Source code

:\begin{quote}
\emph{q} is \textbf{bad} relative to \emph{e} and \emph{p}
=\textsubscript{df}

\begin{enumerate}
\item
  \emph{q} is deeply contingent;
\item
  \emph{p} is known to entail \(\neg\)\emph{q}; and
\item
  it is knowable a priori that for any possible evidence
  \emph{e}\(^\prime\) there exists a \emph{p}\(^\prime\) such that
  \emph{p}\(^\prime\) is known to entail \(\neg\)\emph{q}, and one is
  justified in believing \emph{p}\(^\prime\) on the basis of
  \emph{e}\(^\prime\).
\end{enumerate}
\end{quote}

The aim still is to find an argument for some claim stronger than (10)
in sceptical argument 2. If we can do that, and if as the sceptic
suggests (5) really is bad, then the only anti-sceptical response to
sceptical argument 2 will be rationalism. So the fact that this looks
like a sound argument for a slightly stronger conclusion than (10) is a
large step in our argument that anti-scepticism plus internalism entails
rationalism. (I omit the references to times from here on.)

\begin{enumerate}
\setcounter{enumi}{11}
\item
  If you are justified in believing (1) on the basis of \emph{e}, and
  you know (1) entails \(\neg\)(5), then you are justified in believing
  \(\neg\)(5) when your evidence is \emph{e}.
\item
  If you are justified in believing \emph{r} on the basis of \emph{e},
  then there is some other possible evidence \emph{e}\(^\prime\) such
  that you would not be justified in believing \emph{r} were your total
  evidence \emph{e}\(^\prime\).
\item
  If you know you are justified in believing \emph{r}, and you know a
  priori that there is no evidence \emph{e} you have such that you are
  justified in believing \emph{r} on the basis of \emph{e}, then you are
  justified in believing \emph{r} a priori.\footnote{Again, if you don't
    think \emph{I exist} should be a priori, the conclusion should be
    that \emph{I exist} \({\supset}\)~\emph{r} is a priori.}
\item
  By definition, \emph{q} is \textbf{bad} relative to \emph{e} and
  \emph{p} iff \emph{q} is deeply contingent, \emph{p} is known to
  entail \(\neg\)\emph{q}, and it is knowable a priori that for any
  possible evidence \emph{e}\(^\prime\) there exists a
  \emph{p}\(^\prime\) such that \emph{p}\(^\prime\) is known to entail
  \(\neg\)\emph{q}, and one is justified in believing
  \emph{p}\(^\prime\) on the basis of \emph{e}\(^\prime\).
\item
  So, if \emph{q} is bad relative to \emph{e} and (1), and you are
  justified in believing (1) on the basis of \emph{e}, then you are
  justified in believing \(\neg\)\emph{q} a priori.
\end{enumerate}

## WORK REQUIRED
Please transcribe the records in full, keeping every word as it is.

## RESPONSE TO THIS EXERCISE
Source code

:\begin{quote}
\emph{q} is \textbf{bad} relative to \emph{e} and \emph{p}
=\textsubscript{df}

\begin{enumerate}
\item
  \emph{q} is deeply contingent;
\item
  \emph{p} is known to entail \(\neg\)\emph{q}; and
\item
  it is knowable a priori that for any possible evidence
  \emph{e}\(^\prime\) there exists a \emph{p}\(^\prime\) such that
  \emph{p}\(^\prime\) is known to entail \(\neg\)\emph{q}, and one is
  justified in believing \emph{p}\(^\prime\) on the basis of
  \emph{e}\(^\prime\).
\end{enumerate}
\end{quote}

The aim still is to find an argument for some claim stronger than (10)
in sceptical argument 2. If we can do that, and if as the sceptic
suggests (5) really is bad, then the only anti-sceptical response to
sceptical argument 2 will be rationalism. So the fact that this looks
like a sound argument for a slightly stronger conclusion than (10) is a
large step in our argument that anti-scepticism plus internalism entails
rationalism. (I omit the references to times from here on.)

\begin{enumerate}
\setcounter{enumi}{11}
\item
  If you are justified in believing (1) on the basis of \emph{e}, and
  you know (1) entails \(\neg\)(5), then you are justified in believing
  \(\neg\)(5) when your evidence is \emph{e}.
\item
  If you are justified in believing \emph{r} on the basis of \emph{e},
  then there is some other possible evidence \emph{e}\(^\prime\) such
  that you would not be justified in believing \emph{r} were your total
  evidence \emph{e}\(^\prime\).
\item
  If you know you are justified in believing \emph{r}, and you know a
  priori that there is no evidence \emph{e} you have such that you are
  justified in believing \emph{r} on the basis of \emph{e}, then you are
  justified in believing \emph{r} a priori.\footnote{Again, if you don't
    think \emph{I exist} should be a priori, the conclusion should be
    that \emph{I exist} \({\supset}\)~\emph{r} is a priori.}
\item
  By definition, \emph{q} is \textbf{bad} relative to \emph{e} and
  \emph{p} iff \emph{q} is deeply contingent, \emph{p} is known to
  entail \(\neg\)\emph{q}, and it is knowable a priori that for any
  possible evidence \emph{e}\(^\prime\) there exists a
  \emph{p}\(^\prime\) such that \emph{p}\(^\prime\) is known to entail
  \(\neg\)\emph{q}, and one is justified in believing
  \emph{p}\(^\prime\) on the basis of \emph{e}\(^\prime\).
\item
  So, if \emph{q} is bad relative to \emph{e} and (1), and you are
  justified in believing (1) on the basis of \emph{e}, then you are
  justified in believing \(\neg\)\emph{q} a priori.
\end{enumerate}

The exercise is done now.